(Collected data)
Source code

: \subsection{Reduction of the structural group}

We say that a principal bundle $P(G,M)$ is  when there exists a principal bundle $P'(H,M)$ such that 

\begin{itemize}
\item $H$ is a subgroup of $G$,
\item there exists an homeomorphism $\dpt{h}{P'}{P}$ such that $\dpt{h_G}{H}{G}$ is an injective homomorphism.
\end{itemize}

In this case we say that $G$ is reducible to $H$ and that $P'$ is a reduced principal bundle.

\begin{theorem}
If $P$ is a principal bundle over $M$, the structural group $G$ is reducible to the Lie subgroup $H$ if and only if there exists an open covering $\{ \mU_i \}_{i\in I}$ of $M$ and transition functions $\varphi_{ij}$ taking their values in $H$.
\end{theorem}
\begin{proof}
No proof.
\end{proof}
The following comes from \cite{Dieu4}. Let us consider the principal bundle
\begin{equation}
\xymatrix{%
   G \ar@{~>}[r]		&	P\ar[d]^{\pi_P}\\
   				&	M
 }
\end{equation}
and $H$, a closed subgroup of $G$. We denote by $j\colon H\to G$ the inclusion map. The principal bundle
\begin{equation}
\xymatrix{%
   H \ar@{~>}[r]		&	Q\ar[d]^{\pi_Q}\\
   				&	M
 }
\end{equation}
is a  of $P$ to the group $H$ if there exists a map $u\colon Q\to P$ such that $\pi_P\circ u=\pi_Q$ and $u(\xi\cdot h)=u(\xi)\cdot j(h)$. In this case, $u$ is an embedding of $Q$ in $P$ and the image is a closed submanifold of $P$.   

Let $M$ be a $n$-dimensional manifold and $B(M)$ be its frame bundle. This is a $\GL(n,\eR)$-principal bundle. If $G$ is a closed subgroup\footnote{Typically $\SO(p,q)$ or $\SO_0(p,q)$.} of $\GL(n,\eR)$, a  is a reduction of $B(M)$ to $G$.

**Problem description**
Word for word, write out each of the records shown above.

**Answer below**
Source code

: \subsection{Reduction of the structural group}

We say that a principal bundle $P(G,M)$ is  when there exists a principal bundle $P'(H,M)$ such that 

\begin{itemize}
\item $H$ is a subgroup of $G$,
\item there exists an homeomorphism $\dpt{h}{P'}{P}$ such that $\dpt{h_G}{H}{G}$ is an injective homomorphism.
\end{itemize}

In this case we say that $G$ is reducible to $H$ and that $P'$ is a reduced principal bundle.

\begin{theorem}
If $P$ is a principal bundle over $M$, the structural group $G$ is reducible to the Lie subgroup $H$ if and only if there exists an open covering $\{ \mU_i \}_{i\in I}$ of $M$ and transition functions $\varphi_{ij}$ taking their values in $H$.
\end{theorem}
\begin{proof}
No proof.
\end{proof}
The following comes from \cite{Dieu4}. Let us consider the principal bundle
\begin{equation}
\xymatrix{%
   G \ar@{~>}[r]		&	P\ar[d]^{\pi_P}\\
   				&	M
 }
\end{equation}
and $H$, a closed subgroup of $G$. We denote by $j\colon H\to G$ the inclusion map. The principal bundle
\begin{equation}
\xymatrix{%
   H \ar@{~>}[r]		&	Q\ar[d]^{\pi_Q}\\
   				&	M
 }
\end{equation}
is a  of $P$ to the group $H$ if there exists a map $u\colon Q\to P$ such that $\pi_P\circ u=\pi_Q$ and $u(\xi\cdot h)=u(\xi)\cdot j(h)$. In this case, $u$ is an embedding of $Q$ in $P$ and the image is a closed submanifold of $P$.   

Let $M$ be a $n$-dimensional manifold and $B(M)$ be its frame bundle. This is a $\GL(n,\eR)$-principal bundle. If $G$ is a closed subgroup\footnote{Typically $\SO(p,q)$ or $\SO_0(p,q)$.} of $\GL(n,\eR)$, a  is a reduction of $B(M)$ to $G$.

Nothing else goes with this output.